*Required work*
For each line of the data that includes the word "further", copy the line.

━━━━━━━━━━━━━━━━

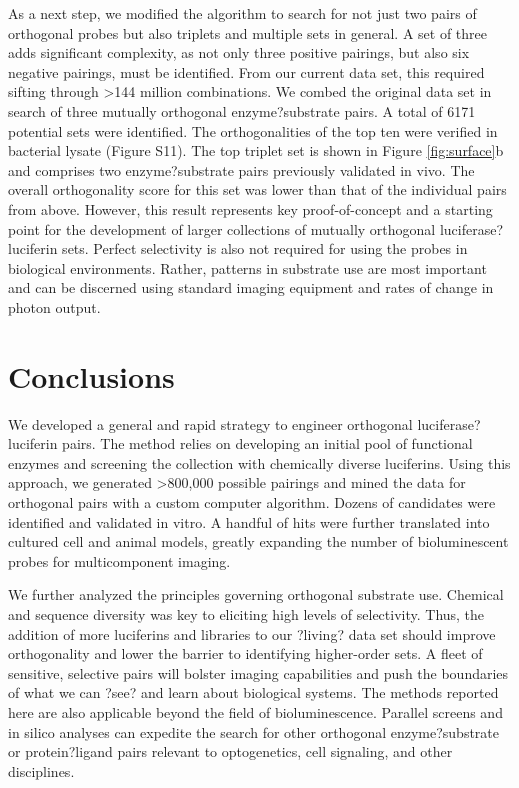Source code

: As a next step, we modified the algorithm to search for not just two pairs of orthogonal probes but also triplets and multiple sets in general. A set of three adds significant complexity, as not only three positive pairings, but also six negative pairings, must be identified. From our current data set, this required sifting through >144 million combinations. We combed the original data set in search of three mutually orthogonal enzyme?substrate pairs. A total of 6171 potential sets were identified. The orthogonalities of the top ten were verified in bacterial lysate (Figure S11). The top triplet set is shown in Figure \ref{fig:surface}b and comprises two enzyme?substrate pairs previously validated in vivo. The overall orthogonality score for this set was lower than that of the individual pairs from above. However, this result represents key proof-of-concept and a starting point for the development of larger collections of mutually orthogonal luciferase?luciferin sets. Perfect selectivity is also not required for using the probes in biological environments. Rather, patterns in substrate use are most important and can be discerned using standard imaging equipment and rates of change in photon output.

\section{Conclusions}
We developed a general and rapid strategy to engineer orthogonal luciferase?luciferin pairs. The method relies on developing an initial pool of functional enzymes and screening the collection with chemically diverse luciferins. Using this approach, we generated >800,000 possible pairings and mined the data for orthogonal pairs with a custom computer algorithm. Dozens of candidates were identified and validated in vitro. A handful of hits were further translated into cultured cell and animal models, greatly expanding the number of bioluminescent probes for multicomponent imaging.
\par
We further analyzed the principles governing orthogonal substrate use. Chemical and sequence diversity was key to eliciting high levels of selectivity. Thus, the addition of more luciferins and libraries to our ?living? data set should improve orthogonality and lower the barrier to identifying higher-order sets. A fleet of sensitive, selective pairs will bolster imaging capabilities and push the boundaries of what we can ?see? and learn about biological systems. The methods reported here are also applicable beyond the field of bioluminescence. Parallel screens and in silico analyses can expedite the search for other orthogonal enzyme?substrate or protein?ligand pairs relevant to optogenetics, cell signaling, and other disciplines.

━━━━━━━━━━━━━━━━

*Output of the exercise*
We developed a general and rapid strategy to engineer orthogonal luciferase?luciferin pairs. The method relies on developing an initial pool of functional enzymes and screening the collection with chemically diverse luciferins. Using this approach, we generated >800,000 possible pairings and mined the data for orthogonal pairs with a custom computer algorithm. Dozens of candidates were identified and validated in vitro. A handful of hits were further translated into cultured cell and animal models, greatly expanding the number of bioluminescent probes for multicomponent imaging.
We further analyzed the principles governing orthogonal substrate use. Chemical and sequence diversity was key to eliciting high levels of selectivity. Thus, the addition of more luciferins and libraries to our ?living? data set should improve orthogonality and lower the barrier to identifying higher-order sets. A fleet of sensitive, selective pairs will bolster imaging capabilities and push the boundaries of what we can ?see? and learn about biological systems. The methods reported here are also applicable beyond the field of bioluminescence. Parallel screens and in silico analyses can expedite the search for other orthogonal enzyme?substrate or protein?ligand pairs relevant to optogenetics, cell signaling, and other disciplines.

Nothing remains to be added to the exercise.